Michael Segal summarises a case of alleged sexual abuse within a family, and the difficulty involved in a related welfare hearing

Legal case notes: Re B (children)(sexual abuse: standard of proof) [2008] 2 FCR 339, House of Lords

The facts
A married couple, Mr and Mrs B, had two children, a nine-year-old girl N and a six-year-old boy. Mrs B had two children by a previous marriage, a 16-year-old girl R and a 17-year-old boy. N’s school became concerned about her possible sexualised behaviour. R alleged that Mr B had sexually abused her. The local authority began care proceedings, in which the burden of proving that the children had suffered or were likely to suffer significant harm rested on the local authority. Although there were allegations of emotional abuse, it was an important part of the local authority’s case that if it were proved that Mr B had sexually abused R in the past, he was likely to sexually abuse N in the future.

A district judge made interim care orders in respect of N and R. The children were placed with foster carers, and the care proceedings were transferred to the High Court.

The High Court judge found that the children had suffered significant harm, in the form of emotional abuse, and were likely to suffer further such harm, so that he had power to make full care orders. But he was unable to make a finding of fact about the alleged sexual abuse.

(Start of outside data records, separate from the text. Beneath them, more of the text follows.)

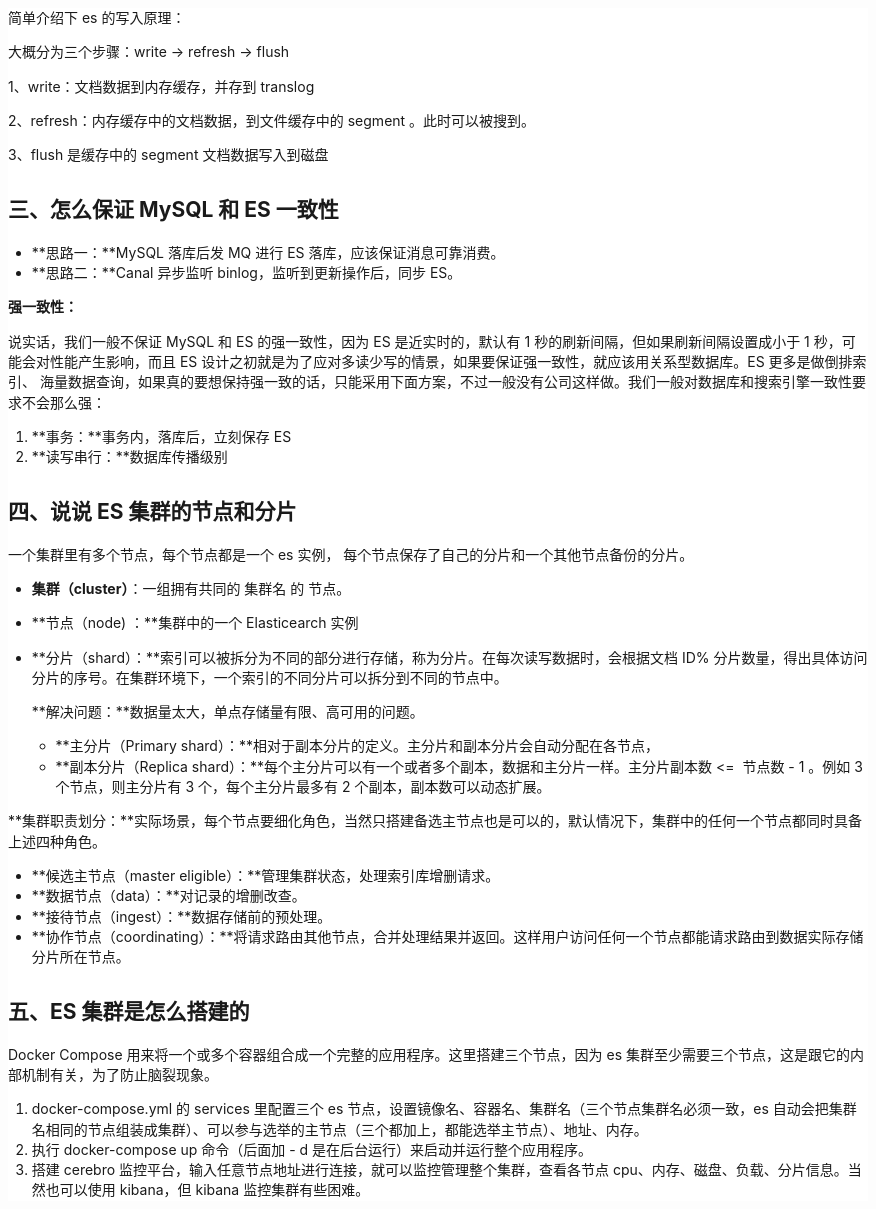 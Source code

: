 简单介绍下 es 的写入原理：

大概分为三个步骤：write -> refresh -> flush

1、write：文档数据到内存缓存，并存到 translog

2、refresh：内存缓存中的文档数据，到文件缓存中的 segment 。此时可以被搜到。

3、flush 是缓存中的 segment 文档数据写入到磁盘

## 三、怎么保证 MySQL 和 ES 一致性

*   **思路一：**MySQL 落库后发 MQ 进行 ES 落库，应该保证消息可靠消费。
*   **思路二：**Canal 异步监听 binlog，监听到更新操作后，同步 ES。

**强一致性：**

说实话，我们一般不保证 MySQL 和 ES 的强一致性，因为 ES 是近实时的，默认有 1 秒的刷新间隔，但如果刷新间隔设置成小于 1 秒，可能会对性能产生影响，而且 ES 设计之初就是为了应对多读少写的情景，如果要保证强一致性，就应该用关系型数据库。ES 更多是做倒排索引、 海量数据查询，如果真的要想保持强一致的话，只能采用下面方案，不过一般没有公司这样做。我们一般对数据库和搜索引擎一致性要求不会那么强：

1.  **事务：**事务内，落库后，立刻保存 ES
2.  **读写串行：**数据库传播级别

## 四、说说 ES 集群的节点和分片

一个集群里有多个节点，每个节点都是一个 es 实例， 每个节点保存了自己的分片和一个其他节点备份的分片。

*   **集群（cluster）**：一组拥有共同的 集群名 的 节点。
    
*   **节点（node) ：**集群中的一个 Elasticearch 实例
    
*   **分片（shard）：**索引可以被拆分为不同的部分进行存储，称为分片。在每次读写数据时，会根据文档 ID% 分片数量，得出具体访问分片的序号。在集群环境下，一个索引的不同分片可以拆分到不同的节点中。
    
    **解决问题：**数据量太大，单点存储量有限、高可用的问题。
    
    *   **主分片（Primary shard）：**相对于副本分片的定义。主分片和副本分片会自动分配在各节点，
    *   **副本分片（Replica shard）：**每个主分片可以有一个或者多个副本，数据和主分片一样。主分片副本数 <=  节点数 - 1 。例如 3 个节点，则主分片有 3 个，每个主分片最多有 2 个副本，副本数可以动态扩展。

**集群职责划分：**实际场景，每个节点要细化角色，当然只搭建备选主节点也是可以的，默认情况下，集群中的任何一个节点都同时具备上述四种角色。

*   **候选主节点（master eligible）：**管理集群状态，处理索引库增删请求。
*   **数据节点（data）：**对记录的增删改查。
*   **接待节点（ingest）：**数据存储前的预处理。
*   **协作节点（coordinating）：**将请求路由其他节点，合并处理结果并返回。这样用户访问任何一个节点都能请求路由到数据实际存储分片所在节点。

## 五、ES 集群是怎么搭建的

Docker Compose 用来将一个或多个容器组合成一个完整的应用程序。这里搭建三个节点，因为 es 集群至少需要三个节点，这是跟它的内部机制有关，为了防止脑裂现象。

1.  docker-compose.yml 的 services 里配置三个 es 节点，设置镜像名、容器名、集群名（三个节点集群名必须一致，es 自动会把集群名相同的节点组装成集群）、可以参与选举的主节点（三个都加上，都能选举主节点）、地址、内存。
2.  执行 docker-compose up 命令（后面加 - d 是在后台运行）来启动并运行整个应用程序。
3.  搭建 cerebro 监控平台，输入任意节点地址进行连接，就可以监控管理整个集群，查看各节点 cpu、内存、磁盘、负载、分片信息。当然也可以使用 kibana，但 kibana 监控集群有些困难。
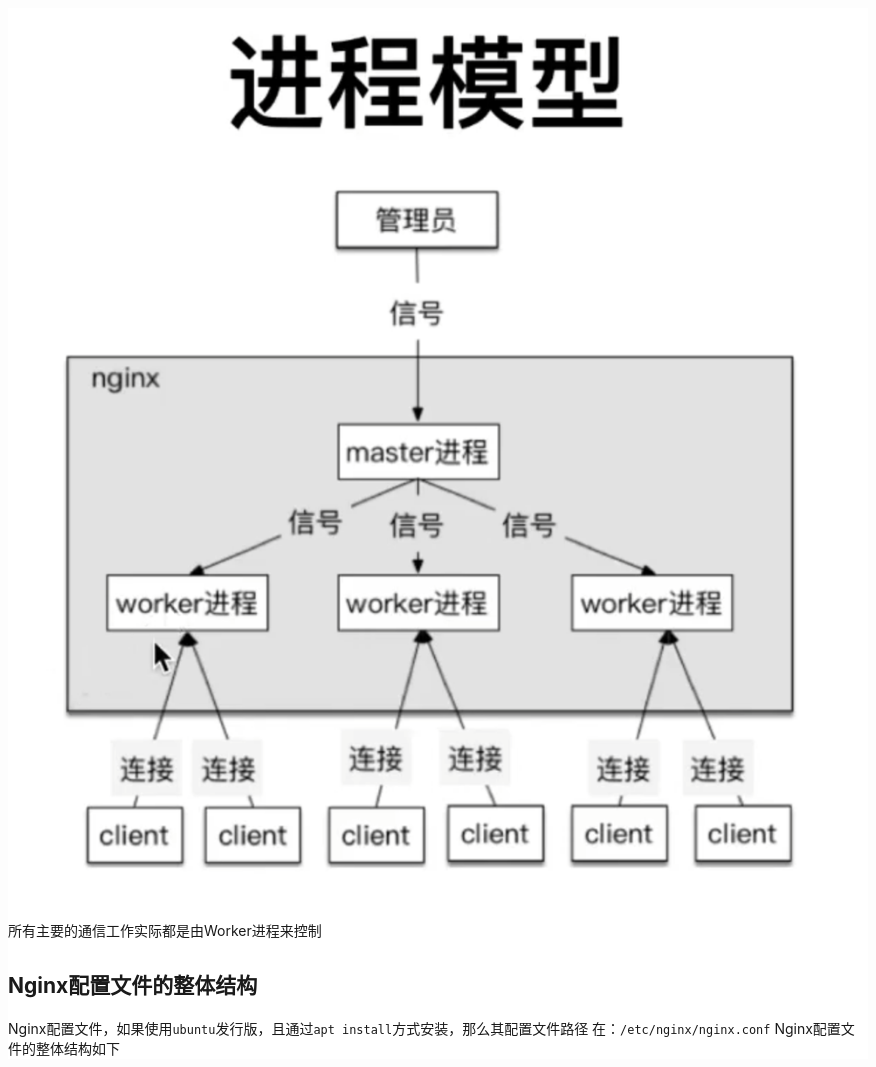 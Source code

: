![An image](../../../../imgs/nginx03.png)

所有主要的通信工作实际都是由Worker进程来控制

## Nginx配置文件的整体结构
Nginx配置文件，如果使用`ubuntu`发行版，且通过`apt install`方式安装，那么其配置文件路径
在：`/etc/nginx/nginx.conf`
Nginx配置文件的整体结构如下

He said that he could not make a properly founded and reasoned conclusion that it was more likely than not that Mr B had sexually abused R, nor could he make a properly founded and reasoned conclusion that it was more likely than not that Mr B had not sexually abused her.

He concluded that to do either would be a guess, and that all he could do was to find that there was a ‘real possibility’ that Mr B had sexually abused R, but that the welfare hearing, ie the hearing to decide the children’s future in the light of the harm that they had suffered and were likely to suffer, would have to take place on the basis that Mr B had not in fact sexually abused R.

However, the guardian considered that the welfare hearing could and should take place on the basis of the ‘’real possibility’, ie that N’s future should be decided on the basis that Mr B was likely to sexually abuse her in the future, if steps were not taken to prevent this, and appealed. The Court of Appeal dismissed the appeal, and the guardian appealed to the House of Lords.

The judge should have made up his mind and found either that the allegation had been proved or not proved. In the English legal system, the judge is not allowed to sit on the fence. He has to find for one side or the other.

Lord Hoffman said: ‘There is no room for a finding that it might have happened. The law operates a binary system in which the only values are 0 and 1. The fact either happened or it did not. If the tribunal is left in doubt, the doubt is resolved by a rule that one party or the other carries the burden of proof. If the party who bears the burden of proof fails to discharge it, a value of 0 is returned and the fact is treated as not having happened. If he does discharge it, a value of 1 is returned and the fact is treated as having happened.’ 

Baroness Hale said: ‘The task is a difficult one. It must be performed without prejudice and preconceived ideas, but it is the task which we are paid to perform to the best of our ability.’ It is not possible to be satisfied that a child is likely to suffer a particular kind of harm in the future when the basis for suggesting this is no more than a ‘real possibility’ that another child has suffered the same kind of harm. There had been some discussion in argument about the standard of proof.

The House of Lords held that the standard of proof is the civil standard, the simple balance of probabilities, ie was it more likely than not that Mr B had sexually abused R? Neither the seriousness of the allegation nor the seriousness of its consequences should make any difference to the standard of proof. There is no room in a care case for the application of the criminal standard of proof, ie proof beyond reasonable doubt.

The House of Lords took the opportunity to clear up recently expressed doubts about the standard of proof, ie the strictness with which allegations must be proved.

There has recently been an attempt in care cases to blur the distinction between the civil standard of proof (on the balance of probabilities) and the criminal standard of proof (beyond reasonable doubt). It has been suggested that there is a variable standard of proof, ie the more serious the allegation, the more ‘cogent’ must be the evidence required to prove it.

This has led to confusion and misunderstanding, and Baroness Hale said that it was time for the court to ‘loosen its grip on the variability or “cogency” approach, and give it its quietus.’

The House of Lords makes it clear in this case that there are no intermediate standards of proof, and that the proper approach in a care case is the ‘simple balance of probabilities’. On the one hand, as Baroness Hale emphasised, it is a momentous step to take a child away from its family but, on the other hand, care proceedings are civil proceedings not criminal proceedings, and the objective is the protection of the child, not the punishment of the perpetrator.

Michael Segal has been a district judge of the Principal Registry of the Family Division since 1985. This is a specialist family court and about two-thirds of its work concerns disputes about children.

The cases presented here aim to help the reader understand better the nature of and the types of decision making within the court system.